◆ The task ◆
Scan the data below for lines holding the word "bigotimes", and copy each line found.

Content starts

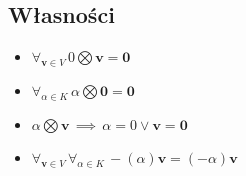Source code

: \documentclass{article}
\begin{document}
\subsection{Własności}
\begin{itemize}
    \item $\forall_{\mathbf{v}\in V}\, 0\bigotimes\mathbf{v} = \mathbf{0}$
    \item $\forall_{\alpha\in K}\, \alpha\bigotimes\mathbf{0} = \mathbf{0}$
    \item $\alpha\bigotimes\mathbf{v}\,\implies\, \alpha = 0 \lor \mathbf{v} = \mathbf{0}$
    \item $\forall_{\mathbf{v}\in V}\,\forall_{\alpha \in K}\, -(\alpha)\mathbf{v}=(-\alpha)\mathbf{v}$
\end{itemize}

\end{document}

Content ends

◆ Task response ◆
    \item $\forall_{\mathbf{v}\in V}\, 0\bigotimes\mathbf{v} = \mathbf{0}$
    \item $\forall_{\alpha\in K}\, \alpha\bigotimes\mathbf{0} = \mathbf{0}$
    \item $\alpha\bigotimes\mathbf{v}\,\implies\, \alpha = 0 \lor \mathbf{v} = \mathbf{0}$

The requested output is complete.